Hello, I wish to use a Table of seq[int] to store values associated to some keys across different .txt files. I learn how many files I need to scan at runtime, so I was thinking to declare the size of seq of each table entry with:
newSeqUninitialized[int](n)
However it seems I need an additional step of seq init to make it work
import tables
let
files = @["first","second","third"]
n = files.len
emptyseq = newSeqUninitialized[int](n)
var
table = initTable[string, newSeqUninitialized[int](n)]()
i = 0
for file in files:
# keys fetching stuff... now I need to store content of key1
if not ("key1" in table):
table["key1"] = emptyseq #without this extra init it fails with [KeyError]
table["key1"][i] = 2*i
i.inc
echo table #{"key1": @[0, 2, 4]}
Am I missing something, or do I need always to assign the whole (empty) seq the first time I insert a new key, in order to assign its elements, despite var table declaration? Thank youYes you need to put the value in the table before operating on it. table[key][i] = is not equal to table[key] = @[]. In the first case there is no sequence to index on, since there is no entry for the key. The following is a slightly more elegant method of doing this.

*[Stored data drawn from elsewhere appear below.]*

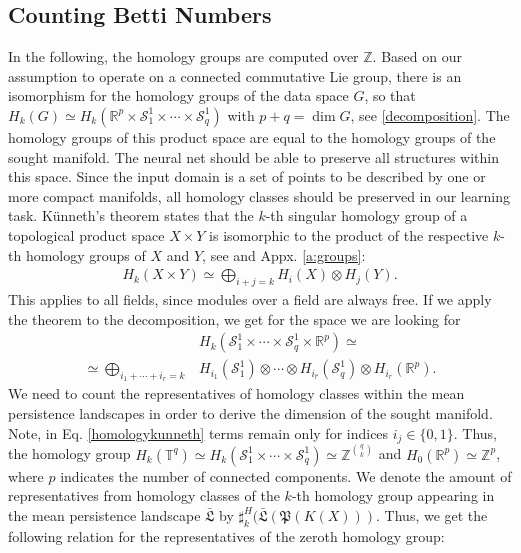 \documentclass[envcountsect,runningheads]{llncs}
\begin{document}
\subsection{Counting Betti Numbers}
In the following, the homology groups are computed over $\mathbb{Z}$. Based on our assumption to operate on a connected commutative Lie group, there is an isomorphism for the homology groups of the data space $G$, so that $H_k(G) \simeq H_k(\mathbb{R}^p \times \mathcal{S}^{1}_{1}\times\cdots\times\mathcal{S}^{1}_{q})$ with $p+q = \dim G$, see \ref{decomposition}. The homology groups of this product space are equal to the homology groups of the sought manifold. The neural net should be able to preserve all structures within this space. Since the input domain is a set of points to be described by one or more compact manifolds, all homology classes should be preserved in our learning task. Künneth's theorem states that the $k$-th singular homology group of a topological product space $X \times Y$ is isomorphic to the product of the respective $k$-th homology groups of $X$ and $Y$, see  and Appx. \ref{a:groups}:
\begin{align}
    H_k(X \times Y) \simeq \bigoplus_{i+j=k}H_i(X) \otimes H_j(Y).
\end{align}
This applies to all fields, since modules over a field are always free. If we apply the theorem to the decomposition, we get for the space we are looking for
\begin{align}
	\label{homologykunneth}
    &H_k(\mathcal{S}^{1}_{1}\times\cdots\times \mathcal{S}^{1}_{q}\times\mathbb{R}^p) \simeq \\
    \simeq \bigoplus_{i_{1} + \cdots + i_{r}=k} &H_{i_{1}}(\mathcal{S}^{1}_{1}) \otimes \cdots \otimes H_{i_{\hat{r}}}(\mathcal{S}^{1}_{q}) \otimes H_{i_{r}}(\mathbb{R}^{p}).
\end{align}
We need to count the representatives of homology classes within the mean persistence landscapes in order to derive the dimension of the sought manifold. Note, in Eq. \ref{homologykunneth} terms remain only for indices $i_{j} \in \{0,1\}$. Thus, the homology group $H_k(\mathbb{T}^{q}) \simeq H_k(\mathcal{S}^{1}_{1} \times \cdots \times \mathcal{S}^{1}_{q}) \simeq \mathbb{Z}^{{q\choose{k}}}$ and $H_0(\mathbb{R}^p)\simeq\mathbb{Z}^{p}$, where $p$ indicates the number of connected components. We denote the amount of representatives from homology classes of the $k$-th homology group appearing in the mean persistence landscape $\bar{\mathfrak{L}}$ by $\sharp^{H}_{k}(\bar{\mathfrak{L}}(\mathfrak{P}(K(X)))$. Thus, we get the following relation for the representatives of the zeroth homology group:
\end{document}
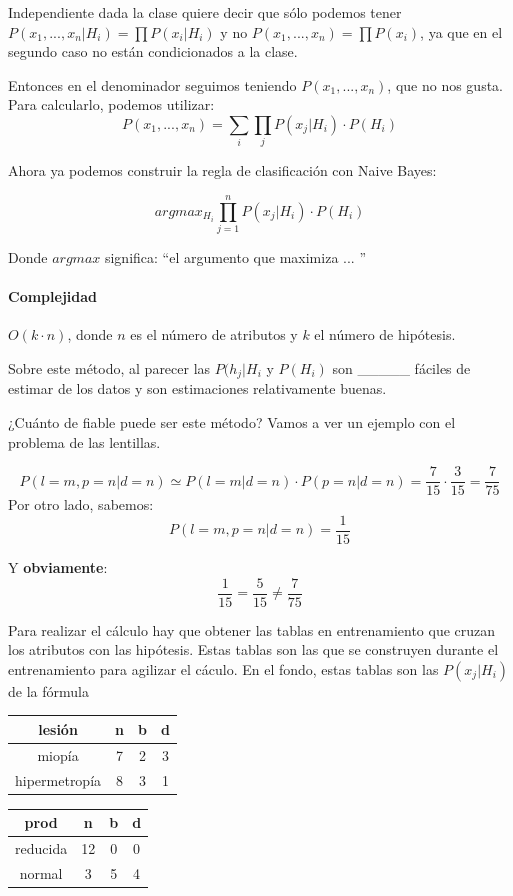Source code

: \documentclass{apuntes}
\begin{document}
Independiente dada la clase quiere decir que sólo podemos tener
$P(x_1,...,x_n | H_i) = \prod{P(x_i | H_i)}$ y no $P(x_1,...,x_n) = \prod{P(x_i)}$, ya que en el segundo caso no están condicionados a la clase.

Entonces en el denominador seguimos teniendo $P(x_1,...,x_n)$, que no nos gusta. Para calcularlo, podemos utilizar:
\[
P(x_1,...,x_n) = \sum_i \prod_j P(x_j | H_i) · P(H_i)
\]

Ahora ya podemos construir la regla de clasificación con Naive Bayes:

\begin{defn}
\begin{mdframed}
	\[
		argmax_{H_i} \prod_{j=1}^n P(x_j|H_i) · P(H_i)
	\]
\end{mdframed}
Donde $argmax$ significa: ``el argumento que maximiza ... ''

\paragraph{Complejidad} $O(k·n)$, donde $n$ es el número de atributos y $k$ el número de hipótesis.


Sobre este método, al parecer las $P(h_j|H_i$ y $P(H_i)$ son \_\_\_\_\_ fáciles de estimar de los datos y son estimaciones relativamente buenas.
\end{defn}

\begin{example}
¿Cuánto de fiable puede ser este método? Vamos a ver un ejemplo con el problema de las lentillas.

\[
P(l=m,p=n | d=n) \simeq P(l=m | d=n) · P(p=n | d=n) = \frac{7}{15}·\frac{3}{15} = \frac{7}{75}
\]
Por otro lado, sabemos:
\[
P(l=m,p=n | d=n) = \frac{1}{15}
\]

Y \textbf{obviamente}: \[\frac{1}{15} = \frac{5}{15} ≠ \frac{7}{75}\]

\end{example}



Para realizar el cálculo hay que obtener las tablas en entrenamiento que cruzan los atributos con las hipótesis. Estas tablas son las que se construyen durante el entrenamiento para agilizar el cáculo. En el fondo, estas tablas son las $P(x_j|H_i)$ de la fórmula

\begin{center}

\begin{tabular}{|c|c|c|c|}
\hline
lesión & n&b&d\\\hline
miopía & 7&2&3\\\hline
hipermetropía & 8&3&1\\\hline
\end{tabular}
\;\;\;
\begin{tabular}{|c|c|c|c|}
\hline
prod & n&b&d\\\hline
reducida & 12 & 0 & 0\\\hline
normal &3&5&4\\\hline
\end{tabular}
\end{center}
\end{document}

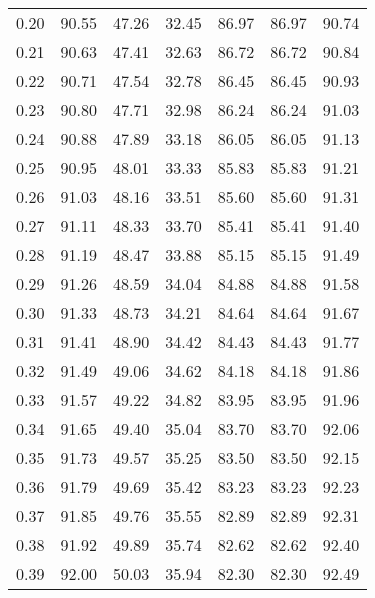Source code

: \begin{tabular}{|c|c|c|c|c|c|c|}
      0.20 &     90.55 &     47.26 &      32.45 &   86.97 &      86.97 &         90.74 \\
      0.21 &     90.63 &     47.41 &      32.63 &   86.72 &      86.72 &         90.84 \\
      0.22 &     90.71 &     47.54 &      32.78 &   86.45 &      86.45 &         90.93 \\
      0.23 &     90.80 &     47.71 &      32.98 &   86.24 &      86.24 &         91.03 \\
      0.24 &     90.88 &     47.89 &      33.18 &   86.05 &      86.05 &         91.13 \\
      0.25 &     90.95 &     48.01 &      33.33 &   85.83 &      85.83 &         91.21 \\
      0.26 &     91.03 &     48.16 &      33.51 &   85.60 &      85.60 &         91.31 \\
      0.27 &     91.11 &     48.33 &      33.70 &   85.41 &      85.41 &         91.40 \\
      0.28 &     91.19 &     48.47 &      33.88 &   85.15 &      85.15 &         91.49 \\
      0.29 &     91.26 &     48.59 &      34.04 &   84.88 &      84.88 &         91.58 \\
      0.30 &     91.33 &     48.73 &      34.21 &   84.64 &      84.64 &         91.67 \\
      0.31 &     91.41 &     48.90 &      34.42 &   84.43 &      84.43 &         91.77 \\
      0.32 &     91.49 &     49.06 &      34.62 &   84.18 &      84.18 &         91.86 \\
      0.33 &     91.57 &     49.22 &      34.82 &   83.95 &      83.95 &         91.96 \\
      0.34 &     91.65 &     49.40 &      35.04 &   83.70 &      83.70 &         92.06 \\
      0.35 &     91.73 &     49.57 &      35.25 &   83.50 &      83.50 &         92.15 \\
      0.36 &     91.79 &     49.69 &      35.42 &   83.23 &      83.23 &         92.23 \\
      0.37 &     91.85 &     49.76 &      35.55 &   82.89 &      82.89 &         92.31 \\
      0.38 &     91.92 &     49.89 &      35.74 &   82.62 &      82.62 &         92.40 \\
      0.39 &     92.00 &     50.03 &      35.94 &   82.30 &      82.30 &         92.49 \\

\end{tabular}
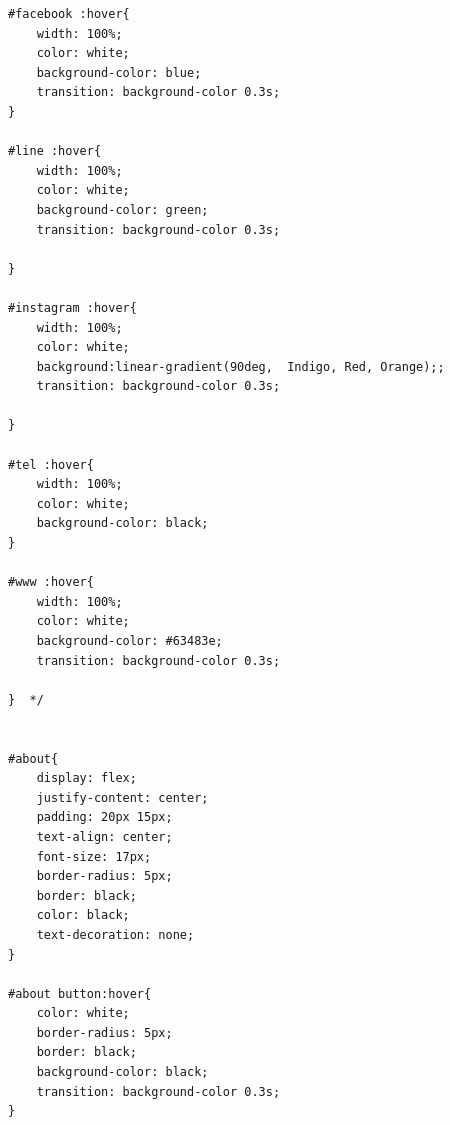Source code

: \documentclass{report}
\begin{document}
\begin{verbatim}
#facebook :hover{
    width: 100%;
    color: white;
    background-color: blue;
    transition: background-color 0.3s;
}

#line :hover{
    width: 100%;
    color: white;
    background-color: green;
    transition: background-color 0.3s;

} 

#instagram :hover{
    width: 100%;
    color: white;
    background:linear-gradient(90deg,  Indigo, Red, Orange);;
    transition: background-color 0.3s;

} 

#tel :hover{
    width: 100%;
    color: white;
    background-color: black;
}

#www :hover{
    width: 100%;
    color: white;
    background-color: #63483e;
    transition: background-color 0.3s;

}  */


#about{
    display: flex;
    justify-content: center;
    padding: 20px 15px;
    text-align: center;
    font-size: 17px;
    border-radius: 5px;
    border: black;
    color: black;
    text-decoration: none;
}

#about button:hover{
    color: white;
    border-radius: 5px;
    border: black;
    background-color: black;
    transition: background-color 0.3s;
}
\end{verbatim}
\end{document}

if table.hasKeyOrPut(key, emptySeq):
table["key1"][i] = 2*i
@ElegantBeef
Is there a way to overload [] to provide a default if the key doesn't exist? Something like:
proc `[]`(table: var Table[string, seq[int]], key: string): var seq[int] =
if table.hasKey(key):
result = table[key]
else:
result = newSeq[int]()
This fails with expression has no address.

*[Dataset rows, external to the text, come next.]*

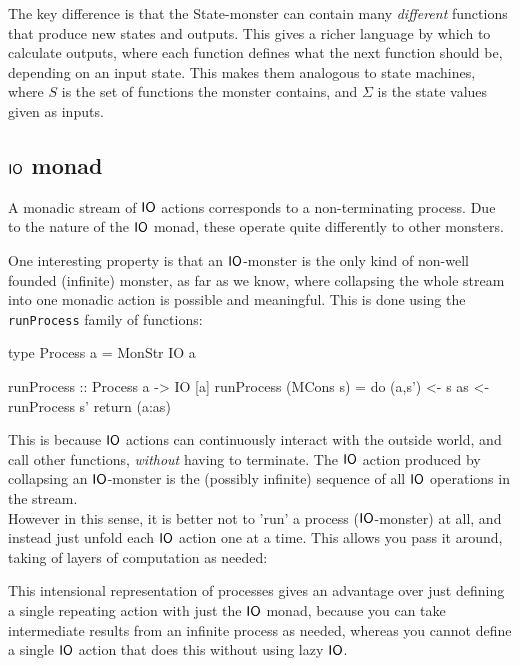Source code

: The key difference is that the State-monster can contain many \emph{different} functions that produce new states and outputs. This gives a richer language by which to calculate outputs, where each function defines what the next function should be, depending on an input state. This makes them analogous to state machines, where $S$ is the set of functions the monster contains, and $\Sigma$ is the state values given as inputs.

\subsection{$\mathsf{IO}$ monad}

A monadic stream of $\mathsf{IO}$ actions corresponds to a non-terminating process. Due to the nature of the $\mathsf{IO}$ monad, these operate quite differently to other monsters.

One interesting property is that an $\mathsf{IO}$-monster is the only kind of non-well founded (infinite) monster, as far as we know, where collapsing the whole stream into one monadic action is possible and meaningful. This is done using the \verb+runProcess+ family of functions:

\begin{haskell}
type Process a = MonStr IO a

runProcess :: Process a -> IO [a]
runProcess (MCons s) = do (a,s') <- s
                          as     <- runProcess s'
                          return (a:as)
\end{haskell}

This is because $\mathsf{IO}$ actions can continuously interact with the outside world, and call other functions, \emph{without} having to terminate. The $\mathsf{IO}$ action produced by collapsing an $\mathsf{IO}$-monster is the (possibly infinite) sequence of all $\mathsf{IO}$ operations in the stream. \\

However in this sense, it is better not to 'run' a process ($\mathsf{IO}$-monster) at all, and instead just unfold each $\mathsf{IO}$ action one at a time. This allows you pass it around, taking of layers of computation as needed:

This intensional representation of processes gives an advantage over just defining a single repeating action with just the $\mathsf{IO}$ monad, because you can take intermediate results from an infinite process as needed, whereas you cannot define a single $\mathsf{IO}$ action that does this without using lazy $\mathsf{IO}$.

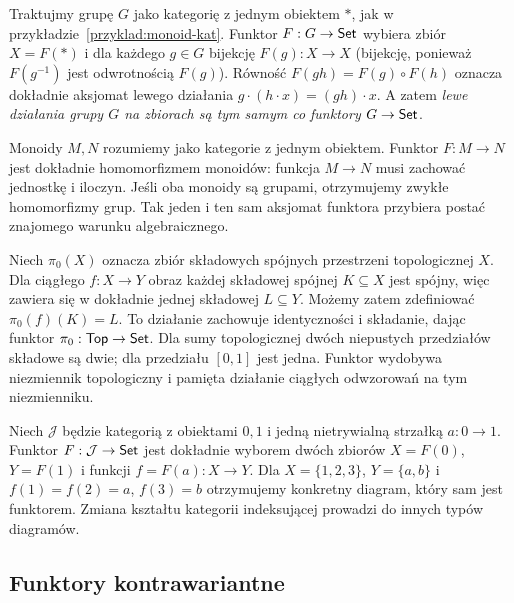 \begin{przyklad}\label{przyklad:dzialanie-funktor}
Traktujmy grupę $G$ jako kategorię z jednym obiektem $*$, jak w przykładzie~\ref{przyklad:monoid-kat}. Funktor $F:G\to\mathsf{Set}$ wybiera zbiór $X=F(*)$ i dla każdego $g\in G$ bijekcję $F(g):X\to X$ (bijekcję, ponieważ $F(g^{-1})$ jest odwrotnością $F(g)$). Równość $F(gh)=F(g)\circ F(h)$ oznacza dokładnie aksjomat lewego działania $g\cdot(h\cdot x)=(gh)\cdot x$. A zatem \emph{lewe działania grupy $G$ na zbiorach są tym samym co funktory $G\to\mathsf{Set}$}.
\end{przyklad}

\begin{przyklad}
Monoidy $M,N$ rozumiemy jako kategorie z jednym obiektem. Funktor $F:M\to N$ jest dokładnie homomorfizmem monoidów: funkcja $M\to N$ musi zachować jednostkę i iloczyn. Jeśli oba monoidy są grupami, otrzymujemy zwykłe homomorfizmy grup. Tak jeden i ten sam aksjomat funktora przybiera postać znajomego warunku algebraicznego.
\end{przyklad}


\begin{przyklad}
Niech $\pi_0(X)$ oznacza zbiór składowych spójnych przestrzeni topologicznej $X$. Dla ciągłego $f:X\to Y$ obraz każdej składowej spójnej $K\subseteq X$ jest spójny, więc zawiera się w dokładnie jednej składowej $L\subseteq Y$. Możemy zatem zdefiniować $\pi_0(f)(K)=L$. To działanie zachowuje identyczności i składanie, dając funktor $\pi_0:\mathsf{Top}\to\mathsf{Set}$. Dla sumy topologicznej dwóch niepustych przedziałów składowe są dwie; dla przedziału $[0,1]$ jest jedna. Funktor wydobywa niezmiennik topologiczny i pamięta działanie ciągłych odwzorowań na tym niezmienniku.
\end{przyklad}

\begin{przyklad}
Niech $\mathcal J$ będzie kategorią z obiektami $0,1$ i jedną nietrywialną strzałką $a:0\to1$. Funktor $F:\mathcal J\to\mathsf{Set}$ jest dokładnie wyborem dwóch zbiorów $X=F(0)$, $Y=F(1)$ i funkcji $f=F(a):X\to Y$. Dla $X=\{1,2,3\}$, $Y=\{a,b\}$ i $f(1)=f(2)=a$, $f(3)=b$ otrzymujemy konkretny diagram, który sam jest funktorem. Zmiana kształtu kategorii indeksującej prowadzi do innych typów diagramów.
\end{przyklad}


\subsection{Funktory kontrawariantne}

Yes you can, you need to add it to the table so the result has an address:
import std/tables
proc `[]`(table: var Table[string, seq[int]], key: string): var seq[int] =
discard table.hasKeyOrPut(key, @[])
tables.`[]`(table, key)
var a = initTable[string, seq[int]]()
echo a["hello"]
a["hello"].add 20
echo a["hello"]
Is there a way to overload [] to provide a default if the key doesn't exist?
You really should not do that. It's a design mistake in other languages too.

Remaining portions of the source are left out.